# White balance for moonlight



## EOBeav (Apr 9, 2013)

What would be a good white balance level for direct moonlight? Assuming no other light sources, of course.


----------



## Skirball (Apr 9, 2013)

I assume you mean moonlight as a source, not the moon as a subject?

Either way, it's going to depend a lot on what you want your image to look like. A lot of movie and photo tend to go cool to give that "night feel". It's also going to be warmer when the moon is close to the horizon. That said, I'd start at 4200 or so and adjust in post to fit my mood.

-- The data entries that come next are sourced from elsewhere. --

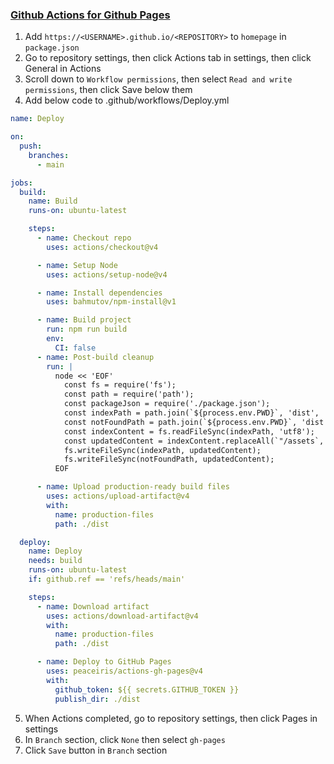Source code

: ### [Github Actions for Github Pages](https://github.com/sitek94/vite-deploy-demo)
1. Add `https://<USERNAME>.github.io/<REPOSITORY>` to `homepage` in `package.json`
2. Go to repository settings, then click Actions tab in settings, then click General in Actions
3. Scroll down to `Workflow permissions`, then select `Read and write permissions`, then click Save below them 
4. Add below code to .github/workflows/Deploy.yml
```yml
name: Deploy

on:
  push:
    branches:
      - main

jobs:
  build:
    name: Build
    runs-on: ubuntu-latest

    steps:
      - name: Checkout repo
        uses: actions/checkout@v4

      - name: Setup Node
        uses: actions/setup-node@v4

      - name: Install dependencies
        uses: bahmutov/npm-install@v1

      - name: Build project
        run: npm run build
        env:
          CI: false
      - name: Post-build cleanup
        run: |
          node << 'EOF'
            const fs = require('fs');
            const path = require('path');
            const packageJson = require('./package.json');
            const indexPath = path.join(`${process.env.PWD}`, 'dist', 'index.html');
            const notFoundPath = path.join(`${process.env.PWD}`, 'dist', '404.html');
            const indexContent = fs.readFileSync(indexPath, 'utf8');
            const updatedContent = indexContent.replaceAll(`"/assets`, `"${packageJson.homepage}/assets`);
            fs.writeFileSync(indexPath, updatedContent);
            fs.writeFileSync(notFoundPath, updatedContent);
          EOF

      - name: Upload production-ready build files
        uses: actions/upload-artifact@v4
        with:
          name: production-files
          path: ./dist

  deploy:
    name: Deploy
    needs: build
    runs-on: ubuntu-latest
    if: github.ref == 'refs/heads/main'

    steps:
      - name: Download artifact
        uses: actions/download-artifact@v4
        with:
          name: production-files
          path: ./dist

      - name: Deploy to GitHub Pages
        uses: peaceiris/actions-gh-pages@v4
        with:
          github_token: ${{ secrets.GITHUB_TOKEN }}
          publish_dir: ./dist
```
5. When Actions completed, go to repository settings, then click Pages in settings
6. In `Branch` section, click `None` then select `gh-pages`
7. Click `Save` button in `Branch` section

Edit: well, Wikipedia says 4100, and Wiki never lies.


----------



## SwissBear (Apr 9, 2013)

last summer, i shot some moonlit landscape, LR says 4381 for a pleasing slightly cold look. Tested 4100, rather frigid


----------



## RGF (Apr 10, 2013)

What would the color temp be of the moon was the subject?

Thanks


----------



## Skirball (Apr 10, 2013)

RGF said:


> What would the color temp be of the moon was the subject?
> 
> Thanks



I think that's even more subjective, as some people like their pics to have a white moon, some do a yellow tint, and others do blue. If you're going for white again I'd start at around 4200K. But if you're looking for a reason to shoot RAW, this is a good one.


----------



## fotoray (Apr 10, 2013)

Unless I'm missing something, isn't a good starting point just daylight (5500 deg K), since moonlight is no more than just reflected sunlight?


----------



## RGF (Apr 10, 2013)

Skirball said:


> RGF said:
> 
> 
> > What would the color temp be of the moon was the subject?
> ...



Always (shot raw)


----------



## Skirball (Apr 10, 2013)

fotoray said:


> Unless I'm missing something, isn't a good starting point just daylight (5500 deg K), since moonlight is no more than just reflected sunlight?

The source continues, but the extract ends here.